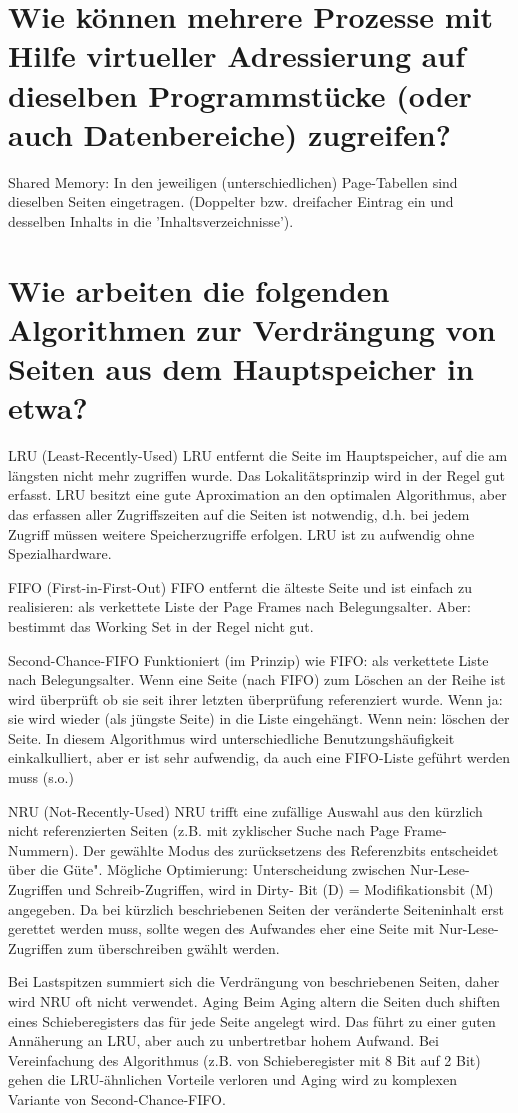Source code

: \documentclass[12pt,a4paper,ngerman]{scrartcl}
\newcommand{\question}[1]{#1}
\newenvironment {answer}
                {}
                {}
\begin{document}
\section{\question{Wie können mehrere Prozesse mit Hilfe virtueller Adressierung auf dieselben Programmstücke (oder auch Datenbereiche) zugreifen?}}
\begin{answer}
Shared Memory:
In den jeweiligen (unterschiedlichen) Page-Tabellen sind dieselben Seiten eingetragen. (Doppelter
bzw. dreifacher Eintrag ein und desselben Inhalts in die 'Inhaltsverzeichnisse').
\end{answer}

\section{\question{Wie arbeiten die folgenden Algorithmen zur Verdrängung von Seiten aus dem Hauptspeicher in etwa?}}
\begin{answer}
LRU (Least-Recently-Used)
LRU entfernt die Seite im Hauptspeicher, auf die am längsten nicht mehr zugriffen
wurde. Das Lokalitätsprinzip wird in der Regel gut erfasst. LRU besitzt eine gute
Aproximation an den optimalen Algorithmus,
aber das erfassen aller Zugriffszeiten auf die Seiten ist notwendig, d.h. bei jedem
Zugriff müssen weitere Speicherzugriffe erfolgen. LRU ist zu aufwendig ohne Spezialhardware.

FIFO (First-in-First-Out)
FIFO entfernt die älteste Seite und ist einfach zu realisieren: als verkettete Liste der
Page Frames nach Belegungsalter.
Aber: bestimmt das Working Set in der Regel nicht gut.

Second-Chance-FIFO
Funktioniert (im Prinzip) wie FIFO: als verkettete Liste nach Belegungsalter. Wenn
eine Seite (nach FIFO) zum Löschen an der Reihe ist wird überprüft ob sie seit
ihrer letzten überprüfung referenziert wurde. Wenn ja: sie wird wieder (als jüngste
Seite) in die Liste eingehängt. Wenn nein: löschen der Seite.
In diesem Algorithmus wird unterschiedliche Benutzungshäufigkeit einkalkulliert,
aber er ist sehr aufwendig, da auch eine FIFO-Liste geführt werden muss (s.o.)

NRU (Not-Recently-Used)
NRU trifft eine zufällige Auswahl aus den kürzlich nicht referenzierten Seiten (z.B.
mit zyklischer Suche nach Page Frame-Nummern). Der gewählte Modus des zurücksetzens
des Referenzbits entscheidet über die Güte".
Mögliche Optimierung:
Unterscheidung zwischen Nur-Lese-Zugriffen und Schreib-Zugriffen, wird in Dirty-
Bit (D) = Modifikationsbit (M) angegeben.
Da bei kürzlich beschriebenen Seiten der veränderte Seiteninhalt erst gerettet werden
muss, sollte wegen des Aufwandes eher eine Seite mit Nur-Lese-Zugriffen zum
überschreiben gwählt werden.

Bei Lastspitzen summiert sich die Verdrängung von beschriebenen Seiten, daher
wird NRU oft nicht verwendet.
Aging
Beim Aging altern die Seiten duch shiften eines Schieberegisters das für jede Seite
angelegt wird. Das führt zu einer guten Annäherung an LRU, aber auch zu unbertretbar
hohem Aufwand. Bei Vereinfachung des Algorithmus (z.B. von Schieberegister
mit 8 Bit auf 2 Bit) gehen die LRU-ähnlichen Vorteile verloren und Aging wird
zu komplexen Variante von Second-Chance-FIFO.
\end{answer}
\end{document}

### The problem
Output the data above without changes, apart from leaving out the pictures.

### Response for this exercise
Source code

: \documentclass[12pt,a4paper,ngerman]{scrartcl}
\newcommand{\question}[1]{#1}
\newenvironment {answer}
                {}
                {}
\begin{document}
\section{\question{Wie können mehrere Prozesse mit Hilfe virtueller Adressierung auf dieselben Programmstücke (oder auch Datenbereiche) zugreifen?}}
\begin{answer}
Shared Memory:
In den jeweiligen (unterschiedlichen) Page-Tabellen sind dieselben Seiten eingetragen. (Doppelter
bzw. dreifacher Eintrag ein und desselben Inhalts in die 'Inhaltsverzeichnisse').
\end{answer}

\section{\question{Wie arbeiten die folgenden Algorithmen zur Verdrängung von Seiten aus dem Hauptspeicher in etwa?}}
\begin{answer}
LRU (Least-Recently-Used)
LRU entfernt die Seite im Hauptspeicher, auf die am längsten nicht mehr zugriffen
wurde. Das Lokalitätsprinzip wird in der Regel gut erfasst. LRU besitzt eine gute
Aproximation an den optimalen Algorithmus,
aber das erfassen aller Zugriffszeiten auf die Seiten ist notwendig, d.h. bei jedem
Zugriff müssen weitere Speicherzugriffe erfolgen. LRU ist zu aufwendig ohne Spezialhardware.

FIFO (First-in-First-Out)
FIFO entfernt die älteste Seite und ist einfach zu realisieren: als verkettete Liste der
Page Frames nach Belegungsalter.
Aber: bestimmt das Working Set in der Regel nicht gut.

Second-Chance-FIFO
Funktioniert (im Prinzip) wie FIFO: als verkettete Liste nach Belegungsalter. Wenn
eine Seite (nach FIFO) zum Löschen an der Reihe ist wird überprüft ob sie seit
ihrer letzten überprüfung referenziert wurde. Wenn ja: sie wird wieder (als jüngste
Seite) in die Liste eingehängt. Wenn nein: löschen der Seite.
In diesem Algorithmus wird unterschiedliche Benutzungshäufigkeit einkalkulliert,
aber er ist sehr aufwendig, da auch eine FIFO-Liste geführt werden muss (s.o.)

NRU (Not-Recently-Used)
NRU trifft eine zufällige Auswahl aus den kürzlich nicht referenzierten Seiten (z.B.
mit zyklischer Suche nach Page Frame-Nummern). Der gewählte Modus des zurücksetzens
des Referenzbits entscheidet über die Güte".
Mögliche Optimierung:
Unterscheidung zwischen Nur-Lese-Zugriffen und Schreib-Zugriffen, wird in Dirty-
Bit (D) = Modifikationsbit (M) angegeben.
Da bei kürzlich beschriebenen Seiten der veränderte Seiteninhalt erst gerettet werden
muss, sollte wegen des Aufwandes eher eine Seite mit Nur-Lese-Zugriffen zum
überschreiben gwählt werden.

Bei Lastspitzen summiert sich die Verdrängung von beschriebenen Seiten, daher
wird NRU oft nicht verwendet.
Aging
Beim Aging altern die Seiten duch shiften eines Schieberegisters das für jede Seite
angelegt wird. Das führt zu einer guten Annäherung an LRU, aber auch zu unbertretbar
hohem Aufwand. Bei Vereinfachung des Algorithmus (z.B. von Schieberegister
mit 8 Bit auf 2 Bit) gehen die LRU-ähnlichen Vorteile verloren und Aging wird
zu komplexen Variante von Second-Chance-FIFO.
\end{answer}
\end{document}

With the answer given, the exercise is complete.